Find all lines with the word "servers" in the material, then copy them.

__________

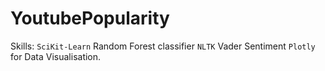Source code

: # YoutubePopularity

Skills:
<code>SciKit-Learn</code> Random Forest classifier
<code>NLTK</code> Vader Sentiment
<code>Plotly</code> for Data Visualisation.
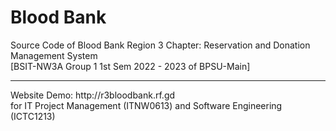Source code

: # Blood Bank
Source Code of
Blood Bank Region 3 Chapter: Reservation and Donation Management System <br>
[BSIT-NW3A Group 1 1st Sem 2022 - 2023 of BPSU-Main] <br>
<hr>
Website Demo:
http://r3bloodbank.rf.gd
<br>
for IT Project Management (ITNW0613) and Software Engineering (ICTC1213)
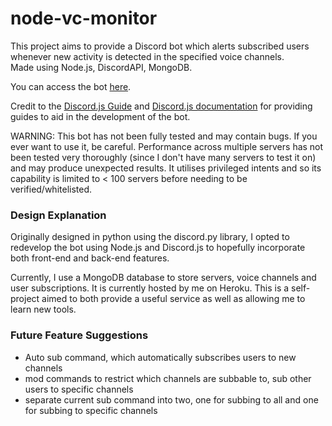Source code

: # node-vc-monitor

This project aims to provide a Discord bot which alerts subscribed users
whenever new activity is detected in the specified voice channels.\
Made using Node.js, DiscordAPI, MongoDB.

You can access the bot [here](https://discord.com/api/oauth2/authorize?client_id=859728389883953163&permissions=142480&scope=bot).

Credit to the [Discord.js Guide](https://discordjs.guide/ "Discord.js Guide
Homepage") and [Discord.js documentation](https://discord.js.org/#/docs/main/stable/general/welcome
"Discord.js documentation") for providing guides to aid in the development of
the bot.

WARNING: This bot has not been fully tested and may contain bugs. If you ever
want to use it, be careful. Performance across multiple servers has not been
tested very thoroughly (since I don't have many servers to test it on) and may
produce unexpected results. It utilises privileged intents and so its capability
is limited to < 100 servers before needing to be verified/whitelisted.

### Design Explanation
Originally designed in python using the discord.py library, I opted to redevelop the bot using Node.js and Discord.js to hopefully incorporate both front-end and back-end features.

Currently, I use a MongoDB database to store servers, voice channels and user subscriptions. It is currently hosted by me on Heroku. This is a self-project aimed to both provide a useful service as well as
allowing me to learn new tools.

### Future Feature Suggestions
- Auto sub command, which automatically subscribes users to new channels
- mod commands to restrict which channels are subbable to, sub other users to
  specific channels
- separate current sub command into two, one for subbing to all and one for
  subbing to specific channels
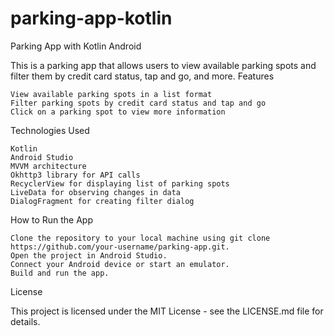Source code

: # parking-app-kotlin

Parking App with Kotlin Android 

This is a parking app that allows users to view available parking spots and filter them by credit card status, tap and go, and more.
Features

    View available parking spots in a list format    
    Filter parking spots by credit card status and tap and go
    Click on a parking spot to view more information
    

Technologies Used

    Kotlin
    Android Studio
    MVVM architecture
    Okhttp3 library for API calls
    RecyclerView for displaying list of parking spots
    LiveData for observing changes in data
    DialogFragment for creating filter dialog
    

How to Run the App

    Clone the repository to your local machine using git clone https://github.com/your-username/parking-app.git.
    Open the project in Android Studio.
    Connect your Android device or start an emulator.
    Build and run the app.


License

This project is licensed under the MIT License - see the LICENSE.md file for details.

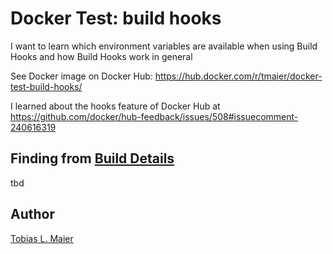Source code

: # Docker Test: build hooks

I want to learn which environment variables are available when using Build Hooks and how Build Hooks work in general

See Docker image on Docker Hub: <https://hub.docker.com/r/tmaier/docker-test-build-hooks/>

I learned about the hooks feature of Docker Hub at <https://github.com/docker/hub-feedback/issues/508#issuecomment-240616319>

## Finding from [Build Details](https://hub.docker.com/r/tmaier/docker-test-build-hooks/builds/)

tbd

## Author

[Tobias L. Maier](https://tobiasmaier.info)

__________

> [Result below]
want to use it, be careful. Performance across multiple servers has not been
tested very thoroughly (since I don't have many servers to test it on) and may
is limited to < 100 servers before needing to be verified/whitelisted.
Currently, I use a MongoDB database to store servers, voice channels and user subscriptions. It is currently hosted by me on Heroku. This is a self-project aimed to both provide a useful service as well as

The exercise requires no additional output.